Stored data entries
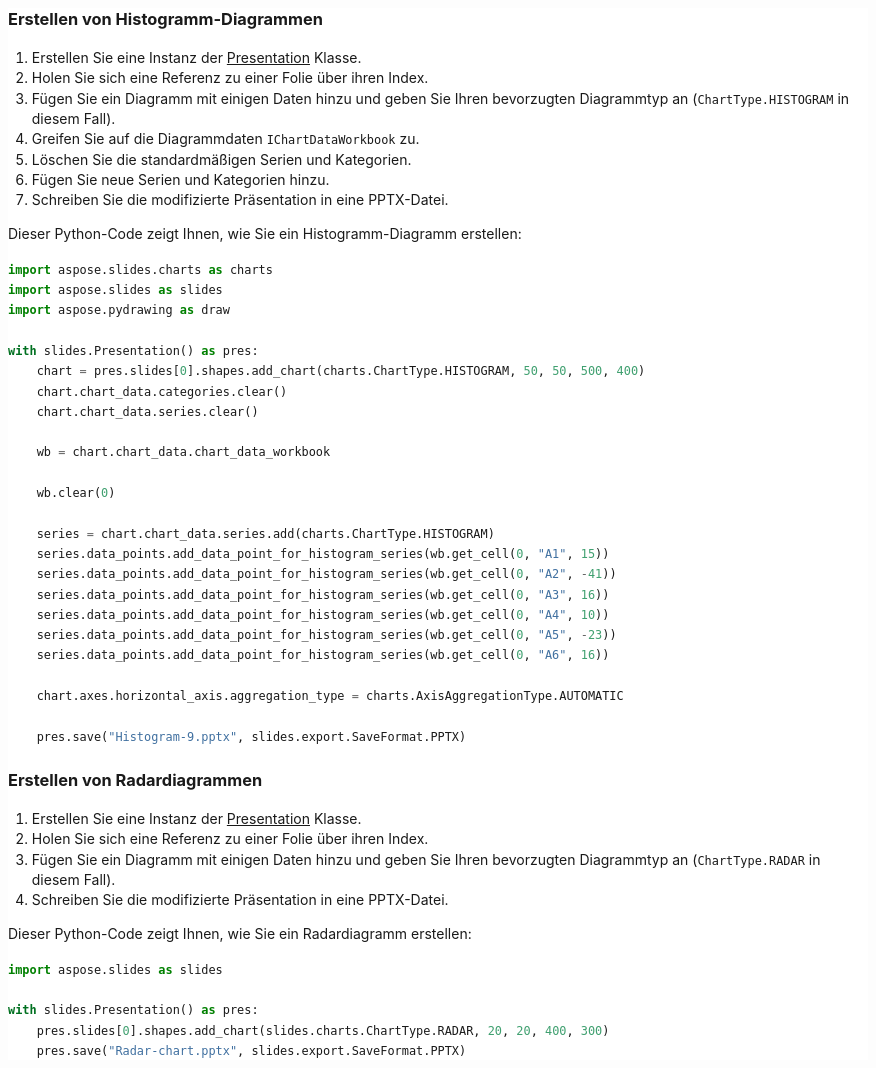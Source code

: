 
### **Erstellen von Histogramm-Diagrammen**
1. Erstellen Sie eine Instanz der [Presentation](https://reference.aspose.com/slides/python-net/aspose.slides/presentation/) Klasse.
1. Holen Sie sich eine Referenz zu einer Folie über ihren Index. 
1. Fügen Sie ein Diagramm mit einigen Daten hinzu und geben Sie Ihren bevorzugten Diagrammtyp an (`ChartType.HISTOGRAM` in diesem Fall).
1. Greifen Sie auf die Diagrammdaten `IChartDataWorkbook` zu.
1. Löschen Sie die standardmäßigen Serien und Kategorien.
1. Fügen Sie neue Serien und Kategorien hinzu.
1. Schreiben Sie die modifizierte Präsentation in eine PPTX-Datei.

Dieser Python-Code zeigt Ihnen, wie Sie ein Histogramm-Diagramm erstellen:

```py
import aspose.slides.charts as charts
import aspose.slides as slides
import aspose.pydrawing as draw

with slides.Presentation() as pres:
    chart = pres.slides[0].shapes.add_chart(charts.ChartType.HISTOGRAM, 50, 50, 500, 400)
    chart.chart_data.categories.clear()
    chart.chart_data.series.clear()

    wb = chart.chart_data.chart_data_workbook

    wb.clear(0)

    series = chart.chart_data.series.add(charts.ChartType.HISTOGRAM)
    series.data_points.add_data_point_for_histogram_series(wb.get_cell(0, "A1", 15))
    series.data_points.add_data_point_for_histogram_series(wb.get_cell(0, "A2", -41))
    series.data_points.add_data_point_for_histogram_series(wb.get_cell(0, "A3", 16))
    series.data_points.add_data_point_for_histogram_series(wb.get_cell(0, "A4", 10))
    series.data_points.add_data_point_for_histogram_series(wb.get_cell(0, "A5", -23))
    series.data_points.add_data_point_for_histogram_series(wb.get_cell(0, "A6", 16))

    chart.axes.horizontal_axis.aggregation_type = charts.AxisAggregationType.AUTOMATIC

    pres.save("Histogram-9.pptx", slides.export.SaveFormat.PPTX)
```

### **Erstellen von Radardiagrammen**

1. Erstellen Sie eine Instanz der [Presentation](https://reference.aspose.com/slides/python-net/aspose.slides/presentation/) Klasse.
1. Holen Sie sich eine Referenz zu einer Folie über ihren Index. 
1. Fügen Sie ein Diagramm mit einigen Daten hinzu und geben Sie Ihren bevorzugten Diagrammtyp an (`ChartType.RADAR` in diesem Fall).
1. Schreiben Sie die modifizierte Präsentation in eine PPTX-Datei.

Dieser Python-Code zeigt Ihnen, wie Sie ein Radardiagramm erstellen:

```python
import aspose.slides as slides

with slides.Presentation() as pres:
    pres.slides[0].shapes.add_chart(slides.charts.ChartType.RADAR, 20, 20, 400, 300)
    pres.save("Radar-chart.pptx", slides.export.SaveFormat.PPTX)
```
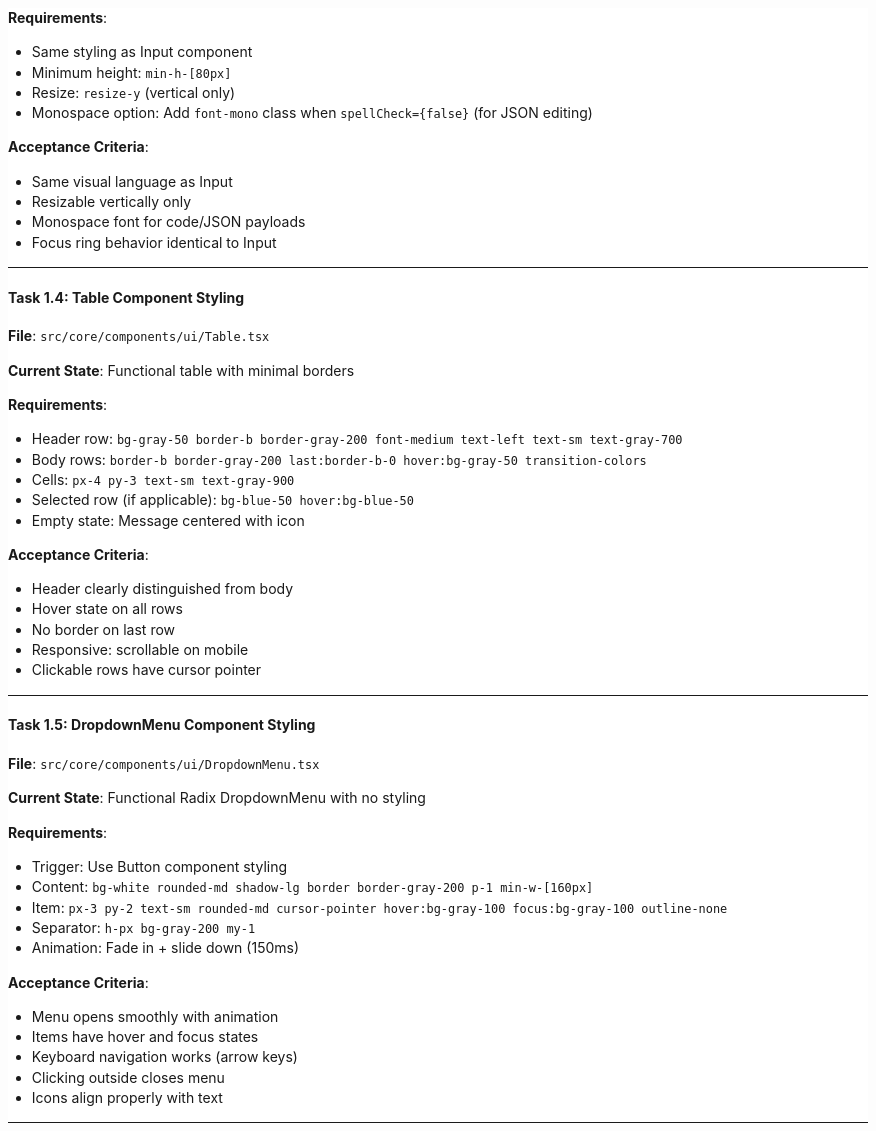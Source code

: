 **Requirements**:
- Same styling as Input component
- Minimum height: `min-h-[80px]`
- Resize: `resize-y` (vertical only)
- Monospace option: Add `font-mono` class when `spellCheck={false}` (for JSON editing)

**Acceptance Criteria**:
- Same visual language as Input
- Resizable vertically only
- Monospace font for code/JSON payloads
- Focus ring behavior identical to Input

---

#### Task 1.4: Table Component Styling
**File**: `src/core/components/ui/Table.tsx`

**Current State**: Functional table with minimal borders

**Requirements**:
- Header row: `bg-gray-50 border-b border-gray-200 font-medium text-left text-sm text-gray-700`
- Body rows: `border-b border-gray-200 last:border-b-0 hover:bg-gray-50 transition-colors`
- Cells: `px-4 py-3 text-sm text-gray-900`
- Selected row (if applicable): `bg-blue-50 hover:bg-blue-50`
- Empty state: Message centered with icon

**Acceptance Criteria**:
- Header clearly distinguished from body
- Hover state on all rows
- No border on last row
- Responsive: scrollable on mobile
- Clickable rows have cursor pointer

---

#### Task 1.5: DropdownMenu Component Styling
**File**: `src/core/components/ui/DropdownMenu.tsx`

**Current State**: Functional Radix DropdownMenu with no styling

**Requirements**:
- Trigger: Use Button component styling
- Content: `bg-white rounded-md shadow-lg border border-gray-200 p-1 min-w-[160px]`
- Item: `px-3 py-2 text-sm rounded-md cursor-pointer hover:bg-gray-100 focus:bg-gray-100 outline-none`
- Separator: `h-px bg-gray-200 my-1`
- Animation: Fade in + slide down (150ms)

**Acceptance Criteria**:
- Menu opens smoothly with animation
- Items have hover and focus states
- Keyboard navigation works (arrow keys)
- Clicking outside closes menu
- Icons align properly with text

---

REQUIRED ACTION = The answer must be an exact restatement of all the records, with no pictures included.

RESPONSE =
Source code

: 
### **Erstellen von Histogramm-Diagrammen**
1. Erstellen Sie eine Instanz der [Presentation](https://reference.aspose.com/slides/python-net/aspose.slides/presentation/) Klasse.
1. Holen Sie sich eine Referenz zu einer Folie über ihren Index. 
1. Fügen Sie ein Diagramm mit einigen Daten hinzu und geben Sie Ihren bevorzugten Diagrammtyp an (`ChartType.HISTOGRAM` in diesem Fall).
1. Greifen Sie auf die Diagrammdaten `IChartDataWorkbook` zu.
1. Löschen Sie die standardmäßigen Serien und Kategorien.
1. Fügen Sie neue Serien und Kategorien hinzu.
1. Schreiben Sie die modifizierte Präsentation in eine PPTX-Datei.

Dieser Python-Code zeigt Ihnen, wie Sie ein Histogramm-Diagramm erstellen:

```py
import aspose.slides.charts as charts
import aspose.slides as slides
import aspose.pydrawing as draw

with slides.Presentation() as pres:
    chart = pres.slides[0].shapes.add_chart(charts.ChartType.HISTOGRAM, 50, 50, 500, 400)
    chart.chart_data.categories.clear()
    chart.chart_data.series.clear()

    wb = chart.chart_data.chart_data_workbook

    wb.clear(0)

    series = chart.chart_data.series.add(charts.ChartType.HISTOGRAM)
    series.data_points.add_data_point_for_histogram_series(wb.get_cell(0, "A1", 15))
    series.data_points.add_data_point_for_histogram_series(wb.get_cell(0, "A2", -41))
    series.data_points.add_data_point_for_histogram_series(wb.get_cell(0, "A3", 16))
    series.data_points.add_data_point_for_histogram_series(wb.get_cell(0, "A4", 10))
    series.data_points.add_data_point_for_histogram_series(wb.get_cell(0, "A5", -23))
    series.data_points.add_data_point_for_histogram_series(wb.get_cell(0, "A6", 16))

    chart.axes.horizontal_axis.aggregation_type = charts.AxisAggregationType.AUTOMATIC

    pres.save("Histogram-9.pptx", slides.export.SaveFormat.PPTX)
```

### **Erstellen von Radardiagrammen**

1. Erstellen Sie eine Instanz der [Presentation](https://reference.aspose.com/slides/python-net/aspose.slides/presentation/) Klasse.
1. Holen Sie sich eine Referenz zu einer Folie über ihren Index. 
1. Fügen Sie ein Diagramm mit einigen Daten hinzu und geben Sie Ihren bevorzugten Diagrammtyp an (`ChartType.RADAR` in diesem Fall).
1. Schreiben Sie die modifizierte Präsentation in eine PPTX-Datei.

Dieser Python-Code zeigt Ihnen, wie Sie ein Radardiagramm erstellen:

```python
import aspose.slides as slides

with slides.Presentation() as pres:
    pres.slides[0].shapes.add_chart(slides.charts.ChartType.RADAR, 20, 20, 400, 300)
    pres.save("Radar-chart.pptx", slides.export.SaveFormat.PPTX)
```
Source code

: **Requirements**:
- Same styling as Input component
- Minimum height: `min-h-[80px]`
- Resize: `resize-y` (vertical only)
- Monospace option: Add `font-mono` class when `spellCheck={false}` (for JSON editing)

**Acceptance Criteria**:
- Same visual language as Input
- Resizable vertically only
- Monospace font for code/JSON payloads
- Focus ring behavior identical to Input

---

#### Task 1.4: Table Component Styling
**File**: `src/core/components/ui/Table.tsx`

**Current State**: Functional table with minimal borders

**Requirements**:
- Header row: `bg-gray-50 border-b border-gray-200 font-medium text-left text-sm text-gray-700`
- Body rows: `border-b border-gray-200 last:border-b-0 hover:bg-gray-50 transition-colors`
- Cells: `px-4 py-3 text-sm text-gray-900`
- Selected row (if applicable): `bg-blue-50 hover:bg-blue-50`
- Empty state: Message centered with icon

**Acceptance Criteria**:
- Header clearly distinguished from body
- Hover state on all rows
- No border on last row
- Responsive: scrollable on mobile
- Clickable rows have cursor pointer

---

#### Task 1.5: DropdownMenu Component Styling
**File**: `src/core/components/ui/DropdownMenu.tsx`

**Current State**: Functional Radix DropdownMenu with no styling

**Requirements**:
- Trigger: Use Button component styling
- Content: `bg-white rounded-md shadow-lg border border-gray-200 p-1 min-w-[160px]`
- Item: `px-3 py-2 text-sm rounded-md cursor-pointer hover:bg-gray-100 focus:bg-gray-100 outline-none`
- Separator: `h-px bg-gray-200 my-1`
- Animation: Fade in + slide down (150ms)

**Acceptance Criteria**:
- Menu opens smoothly with animation
- Items have hover and focus states
- Keyboard navigation works (arrow keys)
- Clicking outside closes menu
- Icons align properly with text

---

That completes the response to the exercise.